Schreckgespenst Nummer eins: Was, wenn beim Wechsel irgendetwas schief läuft? Wenn der neue Anbieter Pleite geht? Droht dann die kalte Wohnung? Antwort: Nein. Nach Angaben des Bundes der Verbraucherzentralen fallen Gaskunden in einem solchen Fall automatisch in den Grundtarif des örtlichen Grundversorgers zurück. „Wer die Heizung aufdreht, bekommt dann wieder Gas zum Grundpreis des örtlichen Anbieters“, sagt Thomas Stollberger von Verivox. Dass der Vertrag mit dem Grundversorger vorher gekündigt wurde, spielt dabei keine Rolle. „Der Vertrag wird neu geschlossen, sobald die Heizung aufgedreht wird“, bestätigt Holger Krahwinkel vom Bund der Verbraucherzentralen.

Sorge Nummer zwei: Was, wenn der neue Anbieter plötzlich seine Tarife erhöht? Der Verivox-Experte gibt Entwarnung: „Darüber muss der Versorger seine Kunden so früh informieren, dass diese noch kündigen können, bevor sie mehr pro Kilowattstunde bezahlen müssen,“ sagt Stollberger. Bis zum Ende der Frist gelte der alte Preis. Allerdings steht dann noch einmal Papierkram für einen erneuten Wechsel an.

Der Aufwand dafür hält sich aber in Grenzen: Der erste Schritt führt ins Internet. Unter anderem Verbraucherzentralen bieten auf ihren Homepages so genannte Strom- und Gasrechner an: Dort geben Kunden ihre Postleitzahl sowie ihren jährlichen Verbrauch an und erhalten die besten Angebote in der Region: Für einen Single mit niedrigem Verbrauch wird das eher ein Tarif mit niedrigem Grundpreis und hohem Preis pro verbrauchter Einheit sein. Für große Häuser lohnt sich auch ein hoher Grundpreis in Verbindung mit niedrigen Kosten pro Einheit.

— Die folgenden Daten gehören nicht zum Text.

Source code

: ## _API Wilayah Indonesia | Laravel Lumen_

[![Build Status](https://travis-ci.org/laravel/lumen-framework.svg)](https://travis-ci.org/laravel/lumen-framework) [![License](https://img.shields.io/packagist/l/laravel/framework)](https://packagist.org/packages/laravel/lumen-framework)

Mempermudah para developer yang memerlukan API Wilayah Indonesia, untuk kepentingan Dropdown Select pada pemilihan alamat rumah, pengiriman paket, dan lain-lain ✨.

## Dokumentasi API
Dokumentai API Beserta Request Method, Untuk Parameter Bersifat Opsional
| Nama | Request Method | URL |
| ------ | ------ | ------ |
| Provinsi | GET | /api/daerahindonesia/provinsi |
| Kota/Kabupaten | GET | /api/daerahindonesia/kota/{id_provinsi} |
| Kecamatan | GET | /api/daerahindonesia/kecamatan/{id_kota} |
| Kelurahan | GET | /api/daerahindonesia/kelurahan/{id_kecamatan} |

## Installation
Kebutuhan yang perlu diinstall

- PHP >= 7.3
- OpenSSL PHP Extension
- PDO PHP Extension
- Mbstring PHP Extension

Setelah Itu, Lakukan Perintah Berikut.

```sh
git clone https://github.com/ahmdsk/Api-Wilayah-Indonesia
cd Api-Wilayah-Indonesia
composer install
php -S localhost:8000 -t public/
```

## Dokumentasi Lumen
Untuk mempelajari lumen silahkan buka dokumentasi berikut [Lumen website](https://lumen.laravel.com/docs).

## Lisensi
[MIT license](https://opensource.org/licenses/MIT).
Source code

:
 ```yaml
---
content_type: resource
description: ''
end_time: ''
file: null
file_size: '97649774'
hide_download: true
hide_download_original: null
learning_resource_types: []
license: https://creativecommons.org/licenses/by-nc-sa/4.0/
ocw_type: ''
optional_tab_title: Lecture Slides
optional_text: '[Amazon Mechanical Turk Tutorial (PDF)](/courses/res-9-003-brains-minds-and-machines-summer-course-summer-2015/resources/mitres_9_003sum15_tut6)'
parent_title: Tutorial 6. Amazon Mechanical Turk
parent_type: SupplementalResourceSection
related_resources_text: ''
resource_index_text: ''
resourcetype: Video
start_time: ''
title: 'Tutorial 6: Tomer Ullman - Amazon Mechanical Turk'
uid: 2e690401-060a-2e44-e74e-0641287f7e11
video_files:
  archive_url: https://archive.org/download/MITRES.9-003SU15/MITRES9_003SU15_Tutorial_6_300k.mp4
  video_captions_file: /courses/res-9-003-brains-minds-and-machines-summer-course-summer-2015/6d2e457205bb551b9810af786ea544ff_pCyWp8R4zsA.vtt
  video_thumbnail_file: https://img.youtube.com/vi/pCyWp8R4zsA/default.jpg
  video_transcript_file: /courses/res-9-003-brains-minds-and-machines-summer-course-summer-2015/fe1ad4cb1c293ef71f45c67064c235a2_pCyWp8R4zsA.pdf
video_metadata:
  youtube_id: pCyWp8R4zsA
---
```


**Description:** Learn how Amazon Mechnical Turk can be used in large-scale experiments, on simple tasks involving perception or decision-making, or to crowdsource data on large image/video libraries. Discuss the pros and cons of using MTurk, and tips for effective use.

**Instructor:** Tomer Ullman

Ist der beste Tarif ausgehandelt, erfolgt der Vertragschluss. „Die Versorger kündigen auch den bestehenden Anschluss ihres neuen Kunden bei der Konkurrenz“, sagt Stollberger. Die Frist beträgt einen Monat. Inklusive Schriftverkehr ist der Wechsel dann nach rund sechs Wochen über der Bühne.